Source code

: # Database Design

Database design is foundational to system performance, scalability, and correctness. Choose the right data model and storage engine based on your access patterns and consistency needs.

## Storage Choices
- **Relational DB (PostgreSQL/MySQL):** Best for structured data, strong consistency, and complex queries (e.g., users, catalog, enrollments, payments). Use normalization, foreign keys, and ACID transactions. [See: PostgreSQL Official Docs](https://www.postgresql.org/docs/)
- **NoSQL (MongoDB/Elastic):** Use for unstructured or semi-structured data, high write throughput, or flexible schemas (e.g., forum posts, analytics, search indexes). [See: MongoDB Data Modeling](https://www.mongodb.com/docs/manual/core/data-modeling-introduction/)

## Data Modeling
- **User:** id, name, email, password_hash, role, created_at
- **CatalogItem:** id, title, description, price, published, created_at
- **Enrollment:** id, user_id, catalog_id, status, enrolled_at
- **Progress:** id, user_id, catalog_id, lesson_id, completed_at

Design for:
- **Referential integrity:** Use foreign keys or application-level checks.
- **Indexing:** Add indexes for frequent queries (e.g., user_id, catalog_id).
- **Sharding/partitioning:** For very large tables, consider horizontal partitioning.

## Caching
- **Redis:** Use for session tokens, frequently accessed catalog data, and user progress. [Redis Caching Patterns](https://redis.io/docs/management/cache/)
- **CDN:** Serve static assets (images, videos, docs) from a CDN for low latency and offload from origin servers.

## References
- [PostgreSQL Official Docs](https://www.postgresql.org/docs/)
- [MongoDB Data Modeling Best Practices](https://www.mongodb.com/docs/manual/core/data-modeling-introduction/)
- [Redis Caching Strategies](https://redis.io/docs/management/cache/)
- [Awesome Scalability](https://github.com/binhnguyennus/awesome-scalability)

----

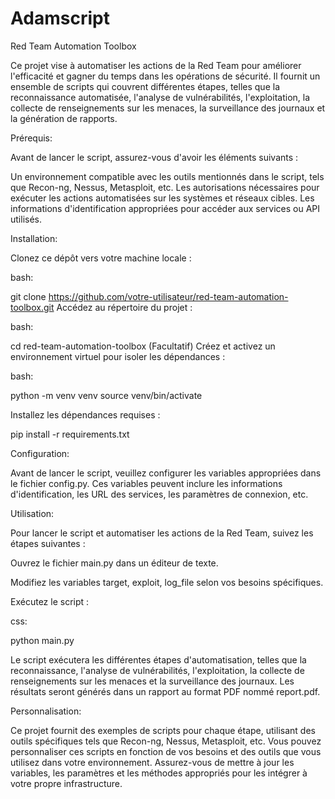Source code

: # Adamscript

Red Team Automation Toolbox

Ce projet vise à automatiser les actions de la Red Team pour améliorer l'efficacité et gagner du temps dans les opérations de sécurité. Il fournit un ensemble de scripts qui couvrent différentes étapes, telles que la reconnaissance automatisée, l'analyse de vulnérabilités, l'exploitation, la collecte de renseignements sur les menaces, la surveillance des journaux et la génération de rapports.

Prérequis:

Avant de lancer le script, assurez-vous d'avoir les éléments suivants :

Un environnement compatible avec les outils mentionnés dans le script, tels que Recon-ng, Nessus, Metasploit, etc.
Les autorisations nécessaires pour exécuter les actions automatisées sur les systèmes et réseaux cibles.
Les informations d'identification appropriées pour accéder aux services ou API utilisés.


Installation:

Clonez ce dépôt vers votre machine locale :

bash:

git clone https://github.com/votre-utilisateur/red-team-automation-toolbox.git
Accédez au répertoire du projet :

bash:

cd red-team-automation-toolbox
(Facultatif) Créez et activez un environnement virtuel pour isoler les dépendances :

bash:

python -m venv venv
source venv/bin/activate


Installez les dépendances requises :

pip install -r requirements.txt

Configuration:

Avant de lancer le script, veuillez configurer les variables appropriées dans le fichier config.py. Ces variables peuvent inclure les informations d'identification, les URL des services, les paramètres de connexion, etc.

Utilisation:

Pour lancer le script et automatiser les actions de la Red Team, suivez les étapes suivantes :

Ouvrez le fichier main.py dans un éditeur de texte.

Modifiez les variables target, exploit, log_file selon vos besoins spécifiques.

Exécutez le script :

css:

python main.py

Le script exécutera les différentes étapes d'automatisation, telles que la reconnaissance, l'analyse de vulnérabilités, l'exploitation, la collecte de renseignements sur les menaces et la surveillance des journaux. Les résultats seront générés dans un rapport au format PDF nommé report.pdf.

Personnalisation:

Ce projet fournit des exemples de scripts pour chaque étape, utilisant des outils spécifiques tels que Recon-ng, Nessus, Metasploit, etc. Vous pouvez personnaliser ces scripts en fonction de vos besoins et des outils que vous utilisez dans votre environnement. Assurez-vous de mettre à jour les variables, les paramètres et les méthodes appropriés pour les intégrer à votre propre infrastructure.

----

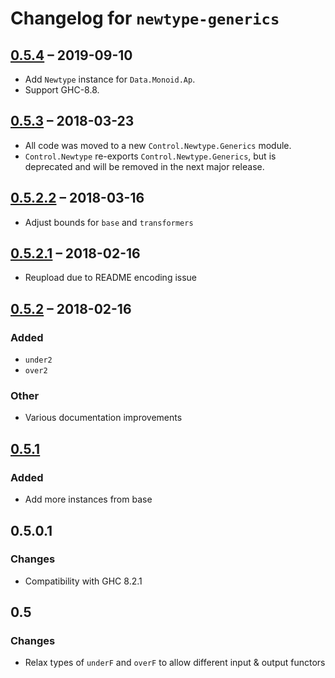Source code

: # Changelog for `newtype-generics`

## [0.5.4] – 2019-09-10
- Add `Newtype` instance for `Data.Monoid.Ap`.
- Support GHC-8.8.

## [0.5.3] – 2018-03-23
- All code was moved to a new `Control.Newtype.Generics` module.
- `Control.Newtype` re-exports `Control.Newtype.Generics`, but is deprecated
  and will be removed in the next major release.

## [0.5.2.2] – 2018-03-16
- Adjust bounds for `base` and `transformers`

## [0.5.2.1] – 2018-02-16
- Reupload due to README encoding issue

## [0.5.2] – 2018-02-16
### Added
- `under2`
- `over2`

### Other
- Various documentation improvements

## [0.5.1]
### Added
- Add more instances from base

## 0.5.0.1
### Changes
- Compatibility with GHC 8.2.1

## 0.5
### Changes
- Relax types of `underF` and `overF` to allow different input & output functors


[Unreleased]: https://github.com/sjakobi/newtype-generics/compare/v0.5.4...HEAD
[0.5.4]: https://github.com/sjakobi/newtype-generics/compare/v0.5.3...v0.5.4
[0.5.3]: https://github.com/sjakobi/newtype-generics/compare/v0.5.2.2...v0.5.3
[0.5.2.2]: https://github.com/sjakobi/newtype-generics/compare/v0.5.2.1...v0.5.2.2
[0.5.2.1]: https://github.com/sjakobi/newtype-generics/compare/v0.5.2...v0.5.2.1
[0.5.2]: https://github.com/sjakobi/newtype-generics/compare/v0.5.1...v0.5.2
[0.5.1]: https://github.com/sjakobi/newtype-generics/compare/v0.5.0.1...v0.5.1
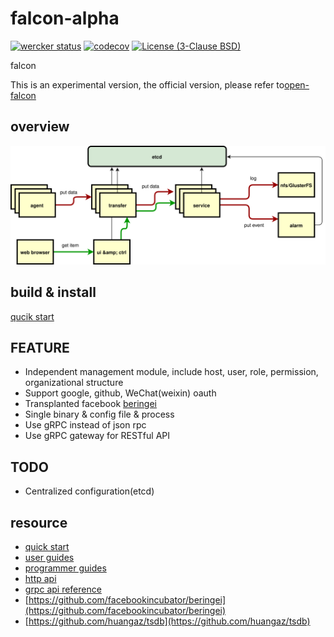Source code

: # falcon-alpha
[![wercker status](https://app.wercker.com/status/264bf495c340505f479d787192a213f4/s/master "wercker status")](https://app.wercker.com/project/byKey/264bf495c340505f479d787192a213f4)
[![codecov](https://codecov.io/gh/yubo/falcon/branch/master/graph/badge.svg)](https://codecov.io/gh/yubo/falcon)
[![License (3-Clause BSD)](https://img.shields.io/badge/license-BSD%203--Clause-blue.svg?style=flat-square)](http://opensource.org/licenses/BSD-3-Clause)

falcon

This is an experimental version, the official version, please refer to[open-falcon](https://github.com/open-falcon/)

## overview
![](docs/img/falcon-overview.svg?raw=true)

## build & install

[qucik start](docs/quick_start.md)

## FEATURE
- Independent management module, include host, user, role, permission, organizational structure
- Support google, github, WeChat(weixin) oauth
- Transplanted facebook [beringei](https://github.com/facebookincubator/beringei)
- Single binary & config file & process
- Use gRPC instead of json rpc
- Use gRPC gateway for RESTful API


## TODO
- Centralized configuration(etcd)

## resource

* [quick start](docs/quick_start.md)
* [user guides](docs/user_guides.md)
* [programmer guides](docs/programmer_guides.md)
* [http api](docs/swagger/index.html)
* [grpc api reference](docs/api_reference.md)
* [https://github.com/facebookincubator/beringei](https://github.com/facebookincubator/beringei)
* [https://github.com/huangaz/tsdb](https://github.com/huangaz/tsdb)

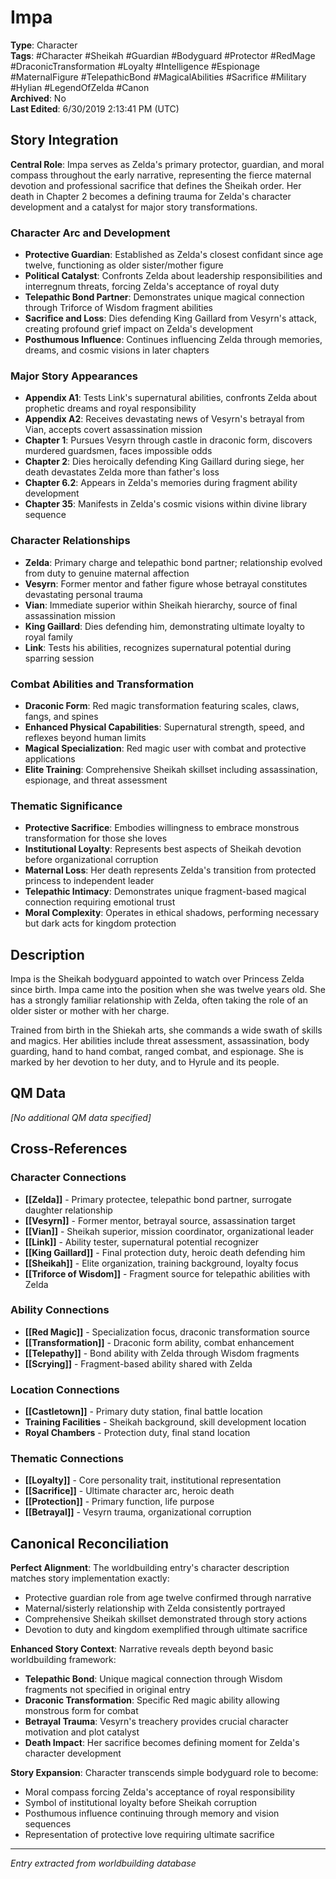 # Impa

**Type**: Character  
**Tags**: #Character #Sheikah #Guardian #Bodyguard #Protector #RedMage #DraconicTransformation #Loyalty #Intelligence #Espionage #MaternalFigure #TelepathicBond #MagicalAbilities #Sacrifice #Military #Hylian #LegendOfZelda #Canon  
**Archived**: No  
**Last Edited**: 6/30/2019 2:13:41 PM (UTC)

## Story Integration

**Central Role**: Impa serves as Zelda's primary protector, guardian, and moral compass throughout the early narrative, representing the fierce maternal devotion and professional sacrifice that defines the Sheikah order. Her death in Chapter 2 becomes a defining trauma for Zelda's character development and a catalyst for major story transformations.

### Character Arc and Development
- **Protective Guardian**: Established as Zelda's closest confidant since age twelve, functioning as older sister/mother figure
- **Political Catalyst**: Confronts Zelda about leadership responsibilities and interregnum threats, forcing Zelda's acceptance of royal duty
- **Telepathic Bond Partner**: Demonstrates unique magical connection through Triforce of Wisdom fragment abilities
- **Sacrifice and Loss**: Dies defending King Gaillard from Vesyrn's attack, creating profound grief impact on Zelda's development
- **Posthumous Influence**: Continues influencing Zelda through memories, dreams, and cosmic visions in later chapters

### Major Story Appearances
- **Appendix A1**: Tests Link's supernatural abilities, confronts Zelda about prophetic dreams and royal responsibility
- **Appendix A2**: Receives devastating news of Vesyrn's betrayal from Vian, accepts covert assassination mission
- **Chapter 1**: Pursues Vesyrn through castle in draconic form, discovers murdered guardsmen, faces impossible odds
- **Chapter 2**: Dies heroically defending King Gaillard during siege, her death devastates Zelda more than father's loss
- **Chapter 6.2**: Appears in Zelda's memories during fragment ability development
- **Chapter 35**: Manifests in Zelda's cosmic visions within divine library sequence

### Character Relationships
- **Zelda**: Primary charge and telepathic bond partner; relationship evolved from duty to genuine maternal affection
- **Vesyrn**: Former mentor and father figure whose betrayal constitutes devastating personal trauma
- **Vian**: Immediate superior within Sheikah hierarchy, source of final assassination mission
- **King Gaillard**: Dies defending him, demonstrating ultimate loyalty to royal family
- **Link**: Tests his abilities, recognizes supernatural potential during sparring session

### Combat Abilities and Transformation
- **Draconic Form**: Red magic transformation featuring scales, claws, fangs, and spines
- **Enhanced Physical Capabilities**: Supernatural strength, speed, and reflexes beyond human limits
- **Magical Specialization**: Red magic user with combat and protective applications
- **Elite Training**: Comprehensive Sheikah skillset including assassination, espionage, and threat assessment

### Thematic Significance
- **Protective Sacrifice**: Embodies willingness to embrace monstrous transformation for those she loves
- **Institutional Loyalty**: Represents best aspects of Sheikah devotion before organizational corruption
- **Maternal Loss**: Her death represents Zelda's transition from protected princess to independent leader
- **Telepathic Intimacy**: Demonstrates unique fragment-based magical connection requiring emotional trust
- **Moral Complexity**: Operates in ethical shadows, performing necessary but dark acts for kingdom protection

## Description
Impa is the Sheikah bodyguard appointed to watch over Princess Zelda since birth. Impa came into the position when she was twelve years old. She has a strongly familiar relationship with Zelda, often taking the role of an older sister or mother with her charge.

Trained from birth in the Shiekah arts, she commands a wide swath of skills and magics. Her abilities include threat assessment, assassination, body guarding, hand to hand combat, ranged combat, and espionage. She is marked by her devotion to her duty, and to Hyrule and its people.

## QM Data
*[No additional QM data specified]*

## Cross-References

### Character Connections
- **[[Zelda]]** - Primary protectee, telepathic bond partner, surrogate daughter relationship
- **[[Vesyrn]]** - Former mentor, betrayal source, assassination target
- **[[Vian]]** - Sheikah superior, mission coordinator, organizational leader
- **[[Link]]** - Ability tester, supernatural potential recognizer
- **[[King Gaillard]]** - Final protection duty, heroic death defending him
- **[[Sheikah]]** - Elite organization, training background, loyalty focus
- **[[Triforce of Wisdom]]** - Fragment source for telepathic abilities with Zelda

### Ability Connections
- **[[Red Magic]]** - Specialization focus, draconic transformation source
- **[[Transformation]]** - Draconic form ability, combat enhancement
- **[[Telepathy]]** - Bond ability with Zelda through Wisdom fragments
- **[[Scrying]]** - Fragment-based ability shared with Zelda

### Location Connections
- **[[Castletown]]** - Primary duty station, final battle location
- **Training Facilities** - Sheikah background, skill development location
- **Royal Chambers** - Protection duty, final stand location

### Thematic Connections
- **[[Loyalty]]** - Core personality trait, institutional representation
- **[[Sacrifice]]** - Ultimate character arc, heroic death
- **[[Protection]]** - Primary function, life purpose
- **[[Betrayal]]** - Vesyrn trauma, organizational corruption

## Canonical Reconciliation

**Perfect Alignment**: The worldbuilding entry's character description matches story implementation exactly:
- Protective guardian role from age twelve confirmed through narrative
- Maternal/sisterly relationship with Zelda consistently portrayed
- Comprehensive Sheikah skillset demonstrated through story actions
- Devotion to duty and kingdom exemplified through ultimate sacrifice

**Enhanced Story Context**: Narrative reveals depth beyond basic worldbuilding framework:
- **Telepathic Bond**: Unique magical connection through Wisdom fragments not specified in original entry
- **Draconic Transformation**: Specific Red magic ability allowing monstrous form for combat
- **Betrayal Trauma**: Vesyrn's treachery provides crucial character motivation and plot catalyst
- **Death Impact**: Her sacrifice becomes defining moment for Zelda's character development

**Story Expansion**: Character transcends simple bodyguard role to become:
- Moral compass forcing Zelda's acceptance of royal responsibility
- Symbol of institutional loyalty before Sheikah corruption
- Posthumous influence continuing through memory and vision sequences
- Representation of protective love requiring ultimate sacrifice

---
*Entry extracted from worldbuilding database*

----

For each line above that includes "superior", copy the line.

### Output for this task
- **Vian**: Immediate superior within Sheikah hierarchy, source of final assassination mission
- **[[Vian]]** - Sheikah superior, mission coordinator, organizational leader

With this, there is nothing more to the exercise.